Chez l’ex-maître de Monrovia, la guerre est au service du business, de l’enrichissement personnel et familial. Décidé le 23 juillet 2004, le gel de ses avoirs aux États-Unis touche ainsi, outre Taylor lui-même, son épouse d’alors Jewell Howard, son fils et conseiller Charles « Chuckie » Taylor, mais également ses deux ex-femmes, Agnes Reeves-Taylor, ancienne représentante permanente auprès de l’Organisation maritime internationale, et Tupee Enid Taylor. La fortune du clan est estimée à plusieurs dizaines de millions de dollars (à titre indicatif, tout au long de ses années de pouvoir, de 1997 à 2003, Taylor prélevait sur le seul secteur de la distribution des produits pétroliers une dîme de l’ordre de 600 000 dollars par mois). Des infractions économiques qui s’ajoutent à onze chefs d’inculpation pour crimes de guerre et crimes contre l’humanité commis en Sierra Leone de 1991 à 2001. Passible de la réclusion criminelle à perpétuité, l’ex-chef de l’État libérien risque de passer le reste de ses jours dans une prison de Grande-Bretagne, le seul pays à avoir accepté qu’il purge sa peine sur son territoire.

Pathétique fin pour un homme qui s’est hissé à la dignité de président du Liberia, l’unique pays du continent à n’avoir jamais été touché par la colonisation, mais qui a connu un peuplement successif en partie responsable de ses déchirements actuels. Trois cents familles d’esclaves libérés par des planteurs des États-Unis débarquent au début du XIXe siècle sur l’ancienne Côte des Graines. Elles y retrouvent les natives (indigènes) qu’elles ne tardent pas à soumettre à leur autorité. Avant de fonder l’État en 1847.
Un siècle plus tard, en 1948, naît, près de Monrovia, Charles MacArthur Taylor, d’un père américano-libérien et d’une mère native. Élève turbulent, il est envoyé aux États-Unis par ses parents soucieux de le voir poursuivre ses études. Peu doué, il délaisse livres et cahiers, multiplie les petits boulots, étudie en dilettante. Et décroche, en 1997, un diplôme d’économie dans le Massachusetts.
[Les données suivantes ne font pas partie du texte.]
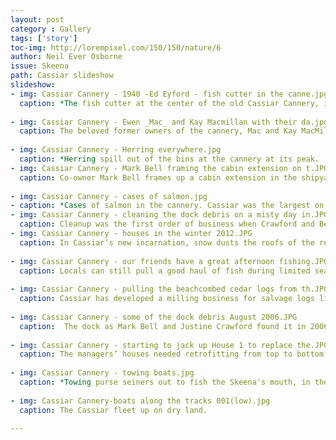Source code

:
 ```yaml
---
layout: post
category : Gallery
tags: ['story']
toc-img: http://lorempixel.com/150/150/nature/6
author: Neil Ever Osborne
issue: Skeena
path: Cassiar slideshow
slideshow:
- img: Cassiar Cannery - 1940 -Ed Eyford - fish cutter in the canne.jpg
  caption: *The fish cutter at the center of the old Cassiar Cannery, in 1940.  Photo by Ed Eyford
  
- img: Cassiar Cannery - Ewen _Mac_ and Kay Macmillan with their da.jpg
  caption: The beloved former owners of the cannery, Mac and Kay MacMillan, with their daughter, Ewen. 
  
- img: Cassiar Cannery - Herring everywhere.jpg
  caption: *Herring spill out of the bins at the cannery at its peak. 
- img: Cassiar Cannery - Mark Bell framing the cabin extension on t.JPG
  caption: Co-owner Mark Bell frames up a cabin extension in the shipyard, as part of one of Cassiar’s new businesses: boat refurbishment.
  
- img: Cassiar Cannery - cases of salmon.jpg
- caption: *Cases of salmon in the cannery. Cassiar was the largest on the West Coast by volume, at its peak
- img: Cassiar Cannery - cleaning the dock debris on a misty day in.JPG
  caption: Cleanup was the first order of business when Crawford and Bell arrived in 2006. 
- img: Cassiar Cannery - houses in the winter 2012.JPG
  caption: In Cassiar’s new incarnation, snow dusts the roofs of the restored cannery’s manager houses in winter 2012.
  
- img: Cassiar Cannery - our friends have a great afternoon fishing.JPG
  caption: Locals can still pull a good haul of fish during limited seasons. 
  
- img: Cassiar Cannery - pulling the beachcombed cedar logs from th.JPG
  caption: Cassiar has developed a milling business for salvage logs like this cedar found along the inlet. 
  
- img: Cassiar Cannery - some of the dock debris August 2006.JPG
  caption:  The dock as Mark Bell and Justine Crawford found it in 2006.
  
- img: Cassiar Cannery - starting to jack up House 1 to replace the.JPG
  caption: The managers’ houses needed retrofitting from top to bottom. 
  
- img: Cassiar Cannery - towing boats.jpg
  caption: *Towing purse seiners out to fish the Skeena's mouth, in the old days. 
  
- img: Cassiar Cannery-boats along the tracks 001(low).jpg
  caption: The Cassiar fleet up on dry land.
  
---
```

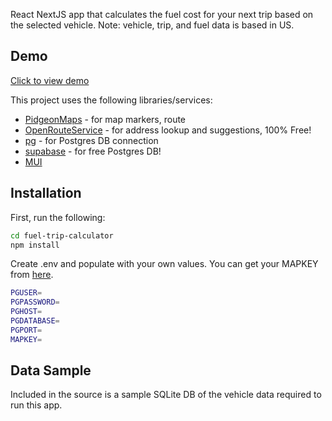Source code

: React NextJS app that calculates the fuel cost for your next trip based on the selected vehicle. Note: vehicle, trip, and fuel data is based in US.

## Demo

[Click to view demo](https://fuel-trip-calculator.vercel.app/)

This project uses the following libraries/services:

- [PidgeonMaps](https://github.com/mariusandra/pigeon-maps) - for map markers, route
- [OpenRouteService](https://openrouteservice.org/) - for address lookup and suggestions, 100% Free!
- [pg](https://node-postgres.com/) - for Postgres DB connection
- [supabase](https://supabase.com/) - for free Postgres DB!
- [MUI](https://mui.com/)

## Installation

First, run the following:

```bash
cd fuel-trip-calculator
npm install
```

Create .env and populate with your own values. You can get your MAPKEY from [here](https://openrouteservice.org/dev/#/signup).

```bash
PGUSER=
PGPASSWORD=
PGHOST=
PGDATABASE=
PGPORT=
MAPKEY=
```

## Data Sample

Included in the source is a sample SQLite DB of the vehicle data required to run this app.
De retour au Liberia, il intègre l’administration où, déjà, il est en contact direct avec l’argent. Chargé des achats du gouvernement, il fait preuve d’une singulière capacité à retenir une bonne partie des ressources destinées aux approvisionnements publics, et hérite du surnom de « Superglu ». En 1983, pour fuir la justice qui le recherche pour un détournement de 900 000 dollars, il se réfugie aux États-Unis. Pas pour longtemps. En exécution d’un mandat d’arrêt lancé par le Liberia, il est arrêté et incarcéré dans le Massachusetts où il fit ses études.
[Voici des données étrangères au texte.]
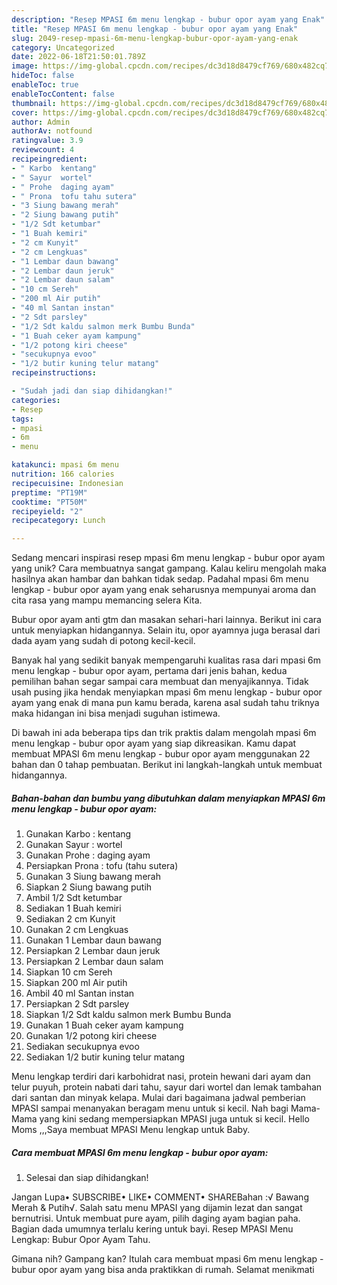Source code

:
 ```yaml
---
description: "Resep MPASI 6m menu lengkap - bubur opor ayam yang Enak"
title: "Resep MPASI 6m menu lengkap - bubur opor ayam yang Enak"
slug: 2049-resep-mpasi-6m-menu-lengkap-bubur-opor-ayam-yang-enak
category: Uncategorized
date: 2022-06-18T21:50:01.789Z
image: https://img-global.cpcdn.com/recipes/dc3d18d8479cf769/680x482cq70/mpasi-6m-menu-lengkap-bubur-opor-ayam-foto-resep-utama.jpg
hideToc: false
enableToc: true
enableTocContent: false
thumbnail: https://img-global.cpcdn.com/recipes/dc3d18d8479cf769/680x482cq70/mpasi-6m-menu-lengkap-bubur-opor-ayam-foto-resep-utama.jpg
cover: https://img-global.cpcdn.com/recipes/dc3d18d8479cf769/680x482cq70/mpasi-6m-menu-lengkap-bubur-opor-ayam-foto-resep-utama.jpg
author: Admin
authorAv: notfound
ratingvalue: 3.9
reviewcount: 4
recipeingredient:
- " Karbo  kentang"
- " Sayur  wortel"
- " Prohe  daging ayam"
- " Prona  tofu tahu sutera"
- "3 Siung bawang merah"
- "2 Siung bawang putih"
- "1/2 Sdt ketumbar"
- "1 Buah kemiri"
- "2 cm Kunyit"
- "2 cm Lengkuas"
- "1 Lembar daun bawang"
- "2 Lembar daun jeruk"
- "2 Lembar daun salam"
- "10 cm Sereh"
- "200 ml Air putih"
- "40 ml Santan instan"
- "2 Sdt parsley"
- "1/2 Sdt kaldu salmon merk Bumbu Bunda"
- "1 Buah ceker ayam kampung"
- "1/2 potong kiri cheese"
- "secukupnya evoo"
- "1/2 butir kuning telur matang"
recipeinstructions:

- "Sudah jadi dan siap dihidangkan!"
categories:
- Resep
tags:
- mpasi
- 6m
- menu

katakunci: mpasi 6m menu 
nutrition: 166 calories
recipecuisine: Indonesian
preptime: "PT19M"
cooktime: "PT50M"
recipeyield: "2"
recipecategory: Lunch

---
```





Sedang mencari inspirasi resep mpasi 6m menu lengkap - bubur opor ayam yang unik? Cara membuatnya sangat gampang. Kalau keliru mengolah maka hasilnya akan hambar dan bahkan tidak sedap. Padahal mpasi 6m menu lengkap - bubur opor ayam yang enak seharusnya mempunyai aroma dan cita rasa yang mampu memancing selera Kita.





Bubur opor ayam anti gtm dan masakan sehari-hari lainnya. Berikut ini cara untuk menyiapkan hidangannya. Selain itu, opor ayamnya juga berasal dari dada ayam yang sudah di potong kecil-kecil.

Banyak hal yang sedikit banyak mempengaruhi kualitas rasa dari mpasi 6m menu lengkap - bubur opor ayam, pertama dari jenis bahan, kedua pemilihan bahan segar sampai cara membuat dan menyajikannya. Tidak usah pusing jika hendak menyiapkan mpasi 6m menu lengkap - bubur opor ayam yang enak di mana pun kamu berada, karena asal sudah tahu triknya maka hidangan ini bisa menjadi suguhan istimewa.






Di bawah ini ada beberapa tips dan trik praktis dalam mengolah mpasi 6m menu lengkap - bubur opor ayam yang siap dikreasikan. Kamu dapat membuat MPASI 6m menu lengkap - bubur opor ayam menggunakan 22 bahan dan 0 tahap pembuatan. Berikut ini langkah-langkah untuk membuat hidangannya.

<!--inarticleads1-->

##### Bahan-bahan dan bumbu yang dibutuhkan dalam menyiapkan MPASI 6m menu lengkap - bubur opor ayam:

1. Gunakan  Karbo : kentang
1. Gunakan  Sayur : wortel
1. Gunakan  Prohe : daging ayam
1. Persiapkan  Prona : tofu (tahu sutera)
1. Gunakan 3 Siung bawang merah
1. Siapkan 2 Siung bawang putih
1. Ambil 1/2 Sdt ketumbar
1. Sediakan 1 Buah kemiri
1. Sediakan 2 cm Kunyit
1. Gunakan 2 cm Lengkuas
1. Gunakan 1 Lembar daun bawang
1. Persiapkan 2 Lembar daun jeruk
1. Persiapkan 2 Lembar daun salam
1. Siapkan 10 cm Sereh
1. Siapkan 200 ml Air putih
1. Ambil 40 ml Santan instan
1. Persiapkan 2 Sdt parsley
1. Siapkan 1/2 Sdt kaldu salmon merk Bumbu Bunda
1. Gunakan 1 Buah ceker ayam kampung
1. Gunakan 1/2 potong kiri cheese
1. Sediakan secukupnya evoo
1. Sediakan 1/2 butir kuning telur matang


Menu lengkap terdiri dari karbohidrat nasi, protein hewani dari ayam dan telur puyuh, protein nabati dari tahu, sayur dari wortel dan lemak tambahan dari santan dan minyak kelapa. Mulai dari bagaimana jadwal pemberian MPASI sampai menanyakan beragam menu untuk si kecil. Nah bagi Mama-Mama yang kini sedang mempersiapkan MPASI juga untuk si kecil. Hello Moms ,,,Saya membuat MPASI Menu lengkap untuk Baby. 

<!--inarticleads2-->

##### Cara membuat MPASI 6m menu lengkap - bubur opor ayam:


1. Selesai dan siap dihidangkan!

Jangan Lupa• SUBSCRIBE• LIKE• COMMENT• SHAREBahan :√ Bawang Merah &amp; Putih√. Salah satu menu MPASI yang dijamin lezat dan sangat bernutrisi. Untuk membuat pure ayam, pilih daging ayam bagian paha. Bagian dada umumnya terlalu kering untuk bayi. Resep MPASI Menu Lengkap: Bubur Opor Ayam Tahu. 

Gimana nih? Gampang kan? Itulah cara membuat mpasi 6m menu lengkap - bubur opor ayam yang bisa anda praktikkan di rumah. Selamat menikmati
Pendant ce temps, Monrovia vit sous le règne de Samuel K. Doe arrivé au pouvoir en 1980 après avoir assassiné son prédécesseur, William Tolbert. Premier native à diriger le Liberia, le sergent-chef Doe, qui s’est autoproclamé général quatre étoiles, met le pays en coupe réglée, multiplie les dérives et finit par inquiéter les États-Unis, qui songent à le renverser. Vraisemblablement avec la complicité des services américains, Taylor, perçu comme un successeur potentiel, réussit à s’évader de prison, en 1985. On retrouve sa trace à la fin des années 1980 au Ghana, où il passe quelques mois en détention. Avant d’apparaître au Burkina, où il se montre dans l’entourage du président Blaise Compaoré. Est-ce ce dernier qui le met en contact avec le « Guide » libyen Mouammar Kaddafi alors engagé dans le recrutement de rebelles prêts à intervenir un peu partout sur le continent ? Taylor fait en tout cas ses armes dans un camp d’entraînement à Benghazi. Il y rencontre un certain Foday Sankoh, un ex-caporal sierra-léonais devenu photographe itinérant. Futur patron du RUF, véritable machine à tuer, Sankoh déborde à l’époque d’appétit révolutionnaire.
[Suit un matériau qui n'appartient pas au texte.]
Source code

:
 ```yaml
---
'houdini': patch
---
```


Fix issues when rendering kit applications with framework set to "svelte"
Avant de se lancer dans la conquête de Monrovia après son « stage » libyen, Taylor se trouve trois parrains : l’Ivoirien Félix Houphouët-Boigny, qui a des comptes personnels à régler avec Samuel Doe, l’assassin de son ami Tolbert ; le Libyen Mouammar Kaddafi, autoproclamé alors chef de file des combattants « anticolonialistes » ; et le Burkinabè Blaise Compaoré.

Depuis la Côte d’Ivoire, Taylor et Sankoh, à la tête d’une centaine d’hommes, attaquent, le 24 décembre 1989, le poste frontière libérien de Butuo. C’est le début de l’une des plus meurtrières guerres civiles africaines. La réaction de Doe – des représailles contre une partie de la population – jette de nombreuses victimes dans les bras de la rébellion qui vient de naître. Y compris des enfants, les small boys units. En quelques mois, Taylor annexe 90 % du Liberia et installe sa capitale à Gbarnga. Mais d’autres factions rebelles voient le jour et multiplient exactions et cruautés.

Pour financer un conflit qui s’annonce long, Taylor « exporte » sa guerre en Sierra Leone. Il suscite et soutient la rébellion du RUF, qui éclate le 23 mars 1991, dirigée par Foday Sankoh, une vieille connaissance, dont les éléments armés mutilent les civils en « manches longues » ou en « manches courtes », selon la longueur du bras amputée au coupe-coupe.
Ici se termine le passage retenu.